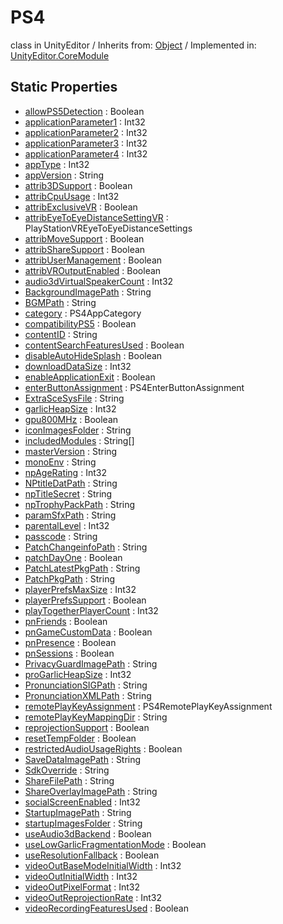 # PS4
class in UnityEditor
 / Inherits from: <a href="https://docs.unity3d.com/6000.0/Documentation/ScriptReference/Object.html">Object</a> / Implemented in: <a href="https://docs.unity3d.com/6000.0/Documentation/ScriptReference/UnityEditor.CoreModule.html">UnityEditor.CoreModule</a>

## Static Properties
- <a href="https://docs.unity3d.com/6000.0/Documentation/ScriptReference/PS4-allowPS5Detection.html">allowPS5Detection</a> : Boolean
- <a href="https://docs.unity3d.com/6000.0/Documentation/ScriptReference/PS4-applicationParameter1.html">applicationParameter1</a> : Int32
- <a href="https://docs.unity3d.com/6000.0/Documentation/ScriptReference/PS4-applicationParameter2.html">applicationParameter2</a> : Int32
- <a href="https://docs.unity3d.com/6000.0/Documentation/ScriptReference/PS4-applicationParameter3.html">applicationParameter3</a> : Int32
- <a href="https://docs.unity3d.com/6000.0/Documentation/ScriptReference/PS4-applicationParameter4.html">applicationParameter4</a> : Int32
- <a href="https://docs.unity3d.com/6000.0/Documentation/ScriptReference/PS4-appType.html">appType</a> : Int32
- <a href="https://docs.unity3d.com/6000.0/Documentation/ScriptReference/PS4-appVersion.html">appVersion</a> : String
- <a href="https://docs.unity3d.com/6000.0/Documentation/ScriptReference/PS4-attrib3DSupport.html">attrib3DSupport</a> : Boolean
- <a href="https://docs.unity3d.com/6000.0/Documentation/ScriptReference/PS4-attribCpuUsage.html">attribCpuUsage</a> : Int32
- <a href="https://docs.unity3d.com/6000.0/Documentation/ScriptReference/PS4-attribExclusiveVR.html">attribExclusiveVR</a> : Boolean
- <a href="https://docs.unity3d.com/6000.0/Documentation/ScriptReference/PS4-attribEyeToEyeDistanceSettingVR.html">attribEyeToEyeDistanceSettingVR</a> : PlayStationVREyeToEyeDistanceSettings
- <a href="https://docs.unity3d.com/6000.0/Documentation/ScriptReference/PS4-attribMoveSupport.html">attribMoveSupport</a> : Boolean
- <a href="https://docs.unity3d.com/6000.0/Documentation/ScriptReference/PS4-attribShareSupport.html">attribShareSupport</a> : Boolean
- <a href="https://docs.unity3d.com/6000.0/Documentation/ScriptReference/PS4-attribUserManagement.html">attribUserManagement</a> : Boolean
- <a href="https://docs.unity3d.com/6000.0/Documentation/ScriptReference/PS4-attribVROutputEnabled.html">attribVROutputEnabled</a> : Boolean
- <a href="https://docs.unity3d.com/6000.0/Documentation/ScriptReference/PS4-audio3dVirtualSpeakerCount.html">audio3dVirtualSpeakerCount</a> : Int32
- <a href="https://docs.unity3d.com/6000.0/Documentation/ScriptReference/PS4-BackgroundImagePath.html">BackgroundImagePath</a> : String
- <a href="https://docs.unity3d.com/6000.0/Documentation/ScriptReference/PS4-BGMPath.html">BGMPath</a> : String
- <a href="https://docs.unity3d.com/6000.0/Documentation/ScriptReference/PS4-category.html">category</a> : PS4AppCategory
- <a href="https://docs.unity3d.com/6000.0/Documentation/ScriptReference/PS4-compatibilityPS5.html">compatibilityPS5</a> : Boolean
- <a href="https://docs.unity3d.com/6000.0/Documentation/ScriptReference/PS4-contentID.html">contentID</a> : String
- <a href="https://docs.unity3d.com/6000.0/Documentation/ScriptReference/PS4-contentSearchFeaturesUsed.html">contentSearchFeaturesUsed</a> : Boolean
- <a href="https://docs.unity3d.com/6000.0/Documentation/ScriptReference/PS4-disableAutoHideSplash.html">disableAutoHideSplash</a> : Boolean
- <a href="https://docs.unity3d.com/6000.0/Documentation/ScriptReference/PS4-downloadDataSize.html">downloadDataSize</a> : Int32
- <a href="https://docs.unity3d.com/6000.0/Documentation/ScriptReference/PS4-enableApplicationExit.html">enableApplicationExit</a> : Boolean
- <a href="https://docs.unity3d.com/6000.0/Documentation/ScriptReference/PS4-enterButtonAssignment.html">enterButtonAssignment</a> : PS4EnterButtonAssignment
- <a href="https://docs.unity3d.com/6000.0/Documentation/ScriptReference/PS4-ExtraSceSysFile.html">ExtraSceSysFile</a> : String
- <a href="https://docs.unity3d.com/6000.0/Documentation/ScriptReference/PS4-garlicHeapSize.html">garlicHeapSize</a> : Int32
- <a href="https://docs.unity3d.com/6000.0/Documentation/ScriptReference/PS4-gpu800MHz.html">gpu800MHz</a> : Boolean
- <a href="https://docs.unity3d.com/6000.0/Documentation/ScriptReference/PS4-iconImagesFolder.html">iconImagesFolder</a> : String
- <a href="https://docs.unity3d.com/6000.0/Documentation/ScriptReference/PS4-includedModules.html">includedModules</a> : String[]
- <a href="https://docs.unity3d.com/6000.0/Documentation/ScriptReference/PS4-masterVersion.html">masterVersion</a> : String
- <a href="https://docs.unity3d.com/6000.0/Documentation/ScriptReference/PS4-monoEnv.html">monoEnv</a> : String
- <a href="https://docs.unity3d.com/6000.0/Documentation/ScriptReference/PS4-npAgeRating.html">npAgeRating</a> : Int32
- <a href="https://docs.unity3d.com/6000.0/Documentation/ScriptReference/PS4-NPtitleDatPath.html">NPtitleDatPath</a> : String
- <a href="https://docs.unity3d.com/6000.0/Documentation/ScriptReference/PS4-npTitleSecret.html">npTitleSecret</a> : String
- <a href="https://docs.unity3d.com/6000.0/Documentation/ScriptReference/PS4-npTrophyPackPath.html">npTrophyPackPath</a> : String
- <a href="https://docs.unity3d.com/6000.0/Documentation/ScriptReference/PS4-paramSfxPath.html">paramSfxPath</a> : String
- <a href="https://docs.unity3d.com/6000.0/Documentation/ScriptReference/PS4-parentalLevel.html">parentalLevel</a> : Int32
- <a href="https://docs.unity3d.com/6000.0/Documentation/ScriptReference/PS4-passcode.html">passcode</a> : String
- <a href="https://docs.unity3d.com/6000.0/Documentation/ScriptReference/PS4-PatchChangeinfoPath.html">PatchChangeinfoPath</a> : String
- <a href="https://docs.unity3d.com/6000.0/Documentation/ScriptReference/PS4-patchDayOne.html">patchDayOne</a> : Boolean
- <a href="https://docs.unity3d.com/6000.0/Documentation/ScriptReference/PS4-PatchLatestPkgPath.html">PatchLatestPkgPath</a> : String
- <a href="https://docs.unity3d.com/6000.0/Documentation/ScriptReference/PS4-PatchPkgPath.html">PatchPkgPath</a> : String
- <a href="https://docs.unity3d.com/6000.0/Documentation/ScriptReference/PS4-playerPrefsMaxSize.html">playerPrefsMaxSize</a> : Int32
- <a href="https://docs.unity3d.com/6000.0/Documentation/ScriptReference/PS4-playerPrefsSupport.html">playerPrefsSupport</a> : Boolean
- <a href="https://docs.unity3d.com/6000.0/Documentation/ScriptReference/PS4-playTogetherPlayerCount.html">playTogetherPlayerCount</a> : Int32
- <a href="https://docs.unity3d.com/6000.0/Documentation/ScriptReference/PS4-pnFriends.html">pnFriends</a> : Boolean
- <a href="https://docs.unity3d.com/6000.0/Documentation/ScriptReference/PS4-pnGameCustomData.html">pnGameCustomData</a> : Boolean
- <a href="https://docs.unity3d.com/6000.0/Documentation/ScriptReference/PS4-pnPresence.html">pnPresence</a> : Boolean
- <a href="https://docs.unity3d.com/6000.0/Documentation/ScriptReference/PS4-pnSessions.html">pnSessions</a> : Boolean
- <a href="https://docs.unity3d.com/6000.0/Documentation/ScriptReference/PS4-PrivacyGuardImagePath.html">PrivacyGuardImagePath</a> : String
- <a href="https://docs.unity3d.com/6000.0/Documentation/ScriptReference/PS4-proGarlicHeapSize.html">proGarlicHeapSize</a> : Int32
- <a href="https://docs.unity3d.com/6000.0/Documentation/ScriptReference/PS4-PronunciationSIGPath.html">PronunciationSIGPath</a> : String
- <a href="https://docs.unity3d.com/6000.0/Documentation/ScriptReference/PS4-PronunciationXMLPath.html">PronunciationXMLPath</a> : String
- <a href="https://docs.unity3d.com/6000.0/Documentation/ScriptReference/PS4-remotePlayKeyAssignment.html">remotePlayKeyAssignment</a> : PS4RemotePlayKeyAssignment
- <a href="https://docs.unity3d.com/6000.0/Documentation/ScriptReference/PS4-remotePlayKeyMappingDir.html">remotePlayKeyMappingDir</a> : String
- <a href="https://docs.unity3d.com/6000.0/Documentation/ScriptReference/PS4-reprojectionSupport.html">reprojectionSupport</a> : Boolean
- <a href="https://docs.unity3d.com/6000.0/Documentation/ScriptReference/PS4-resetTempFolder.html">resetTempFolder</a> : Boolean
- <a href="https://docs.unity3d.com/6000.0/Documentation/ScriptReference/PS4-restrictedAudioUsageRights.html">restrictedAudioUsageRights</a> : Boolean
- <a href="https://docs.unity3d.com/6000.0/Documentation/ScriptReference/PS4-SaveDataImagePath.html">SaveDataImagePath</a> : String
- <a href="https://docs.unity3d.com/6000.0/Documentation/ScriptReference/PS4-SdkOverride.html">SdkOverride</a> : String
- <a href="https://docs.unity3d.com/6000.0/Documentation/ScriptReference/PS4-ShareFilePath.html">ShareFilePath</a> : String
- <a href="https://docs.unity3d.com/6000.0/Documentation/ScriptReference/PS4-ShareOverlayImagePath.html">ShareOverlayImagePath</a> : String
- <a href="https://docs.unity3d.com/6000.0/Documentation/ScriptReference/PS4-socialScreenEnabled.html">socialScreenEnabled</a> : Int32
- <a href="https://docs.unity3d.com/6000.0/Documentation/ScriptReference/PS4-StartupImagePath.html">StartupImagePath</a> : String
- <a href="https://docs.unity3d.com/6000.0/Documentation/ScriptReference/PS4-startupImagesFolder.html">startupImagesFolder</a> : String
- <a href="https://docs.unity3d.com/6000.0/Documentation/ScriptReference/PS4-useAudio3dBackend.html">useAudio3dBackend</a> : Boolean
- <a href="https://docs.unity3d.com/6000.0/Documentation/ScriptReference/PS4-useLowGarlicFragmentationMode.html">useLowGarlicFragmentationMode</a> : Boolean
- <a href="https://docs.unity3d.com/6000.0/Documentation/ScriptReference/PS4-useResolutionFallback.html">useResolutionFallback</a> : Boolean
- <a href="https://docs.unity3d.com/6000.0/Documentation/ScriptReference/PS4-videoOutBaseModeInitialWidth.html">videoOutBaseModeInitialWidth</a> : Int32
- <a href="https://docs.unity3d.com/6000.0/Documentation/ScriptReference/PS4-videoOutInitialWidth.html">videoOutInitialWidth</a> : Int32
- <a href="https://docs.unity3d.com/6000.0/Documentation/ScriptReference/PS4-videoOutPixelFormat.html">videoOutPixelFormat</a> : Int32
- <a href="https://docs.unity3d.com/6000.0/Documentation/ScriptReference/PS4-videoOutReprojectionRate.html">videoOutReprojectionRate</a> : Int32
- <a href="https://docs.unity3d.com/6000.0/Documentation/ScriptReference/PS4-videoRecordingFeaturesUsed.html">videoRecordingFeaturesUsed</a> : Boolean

========================================

» **Problem statement**
Among the lines above, please count those that contain the string "UnityEditor" and write the number by itself.

» **Response box**
2